1. ## Symmetry of Zeta Function

I know that the functional equation for the Zeta function has a symmetrical property such that f(s)=f(1-s), but I was curious as to whether or not this applies to the more simplistic version of the equation where it is basically:

sigma[1/(n^(a+bi))], n=1, n=infinity.

Basically, does anyone know if:

sigma[1/(n^(1/2+R+bi))]=sigma[1/(n^(1/2-R+bi))]

Would be true for a zero off the line, should one occur.

2. I think you are assuming that the Zeta function is expressed in terms of a power series, it is not. It is only expressiable as a power series when the real part of $s$ is greater than $1$, otherwise one cannot use power series.

If we define $f(s) = \pi ^{-s/2} \Gamma (s/2) \zeta (s)$ then $f(1-s) = f(s)$. But this only works for the analytically extended Zeta function. Not the power series.

Why would the power series not extend to those values?
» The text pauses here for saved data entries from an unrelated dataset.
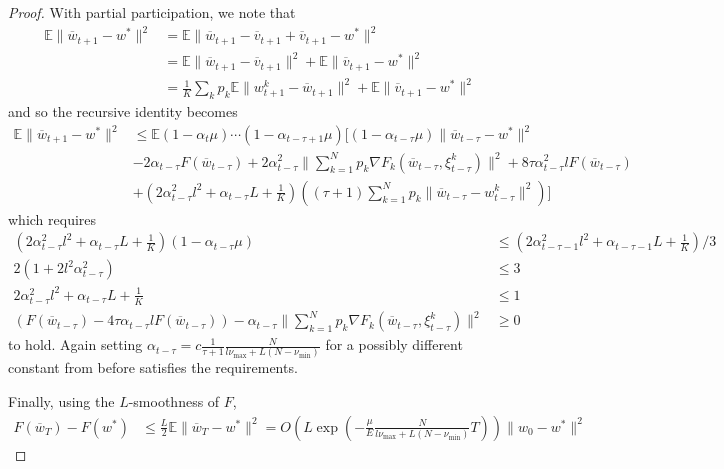 \begin{proof}
	With partial participation, we note that 
	\begin{align*}
	\mathbb{E}\|\overline{w}_{t+1}-w^{\ast}\|^{2} & =\mathbb{E}\|\overline{w}_{t+1}-\overline{v}_{t+1}+\overline{v}_{t+1}-w^{\ast}\|^{2}\\
	& =\mathbb{E}\|\overline{w}_{t+1}-\overline{v}_{t+1}\|^{2}+\mathbb{E}\|\overline{v}_{t+1}-w^{\ast}\|^{2}\\
	& =\frac{1}{K}\sum_{k}p_{k}\mathbb{E}\|w_{t+1}^{k}-\overline{w}_{t+1}\|^{2}+\mathbb{E}\|\overline{v}_{t+1}-w^{\ast}\|^{2}
	\end{align*}
	and so the recursive identity becomes 
	\begin{align*}
	\mathbb{E}\|\overline{w}_{t+1}-w^{\ast}\|^{2} & \leq\mathbb{E}(1-\alpha_{t}\mu)\cdots(1-\alpha_{t-\tau+1}\mu)[(1-\alpha_{t-\tau}\mu)\|\overline{w}_{t-\tau}-w^{\ast}\|^{2}\\
	& -2\alpha_{t-\tau}F(\overline{w}_{t-\tau})+2\alpha_{t-\tau}^{2}\|\sum_{k=1}^{N}p_{k}\nabla F_{k}(\overline{w}_{t-\tau},\xi_{t-\tau}^{k})\|^{2}+8\tau\alpha_{t-\tau}^{2}lF(\overline{w}_{t-\tau})\\
	& +(2\alpha_{t-\tau}^{2}l^{2}+\alpha_{t-\tau}L+\frac{1}{K})((\tau+1)\sum_{k=1}^{N}p_{k}\|\overline{w}_{t-\tau}-w_{t-\tau}^{k}\|^{2})]
	\end{align*}
	which requires 
	\begin{align*}
	(2\alpha_{t-\tau}^{2}l^{2}+\alpha_{t-\tau}L+\frac{1}{K})(1-\alpha_{t-\tau}\mu) & \leq(2\alpha_{t-\tau-1}^{2}l^{2}+\alpha_{t-\tau-1}L+\frac{1}{K})/3\\
	2(1+2l^{2}\alpha_{t-\tau}^{2}) & \leq3\\
	2\alpha_{t-\tau}^{2}l^{2}+\alpha_{t-\tau}L+\frac{1}{K} & \leq1\\
	(F(\overline{w}_{t-\tau})-4\tau\alpha_{t-\tau}lF(\overline{w}_{t-\tau}))-\alpha_{t-\tau}\|\sum_{k=1}^{N}p_{k}\nabla F_{k}(\overline{w}_{t-\tau},\xi_{t-\tau}^{k})\|^{2} & \geq0
	\end{align*}
	to hold. Again setting $\alpha_{t-\tau}=c\frac{1}{\tau+1}\frac{N}{l\nu_{\max}+L(N-\nu_{\min})}$
	for a possibly different constant from before satisfies the requirements.
	
	Finally, using the $L$-smoothness of $F$, 
	\begin{align*}
	F(\overline{w}_{T})-F(w^{\ast}) & \leq\frac{L}{2}\mathbb{E}\|\overline{w}_{T}-w^{\ast}\|^{2}=O(L\exp(-\frac{\mu}{E}\frac{N}{l\nu_{\max}+L(N-\nu_{\min})}T))\|w_{0}-w^{\ast}\|^{2}
	\end{align*}
\end{proof}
4. Originally Posted by rman144
Why would the power series not extend to those values?
I assume it would be because

$\zeta(s<1)=\sum_{n=0}^{\infty}\frac{1}{n^{s}}$

Which would be a divergent power series.

5. Originally Posted by rman144
Why would the power series not extend to those values?
Originally Posted by rman144
What if "s" is complex? Then the equation seperates into the real and imaginary parts such that:

0=sigma[cos(b ln(n))/n^a], 0=sigma[sin(b ln(n))/n^a], both of which do not diverge for 0<a<1.
It makes no difference whether $s$ is complex or not. In order to have convergence in the power series we need to have $\Re (s) > 1$. The way Riemann defined the Zeta function for divergent values if by using the functional equation.

Have you ever studied complex analysis? Here is an example, consider, $f(z) = \sum_{n=1}^{\infty} \frac{(-1)^{n+1}z^n}{n}$. This function is only defined on $|z-1|<1$. However, there is a way to extend the domain of this function. Eventhough power series are not going to work if we let $g(z) = \log z$ then $g(z)$ would analytically extend $f(z)$ to the whole complex plane minus the non-positive axis. The similar situation with the Zeta function, but it is a lot more difficult.
8. There seems to be some confusion here. The series $\zeta(s)=\sum_{n=0}^{\infty}\frac{1}{n^{s}}$ is not a power series. A power series is a series of the form $\sum a_ns^n$, where s is the variable, and the power to which it is raised is the summation index. In the series for ζ(s) it is the other way round. The summation index n is raised to the power -s.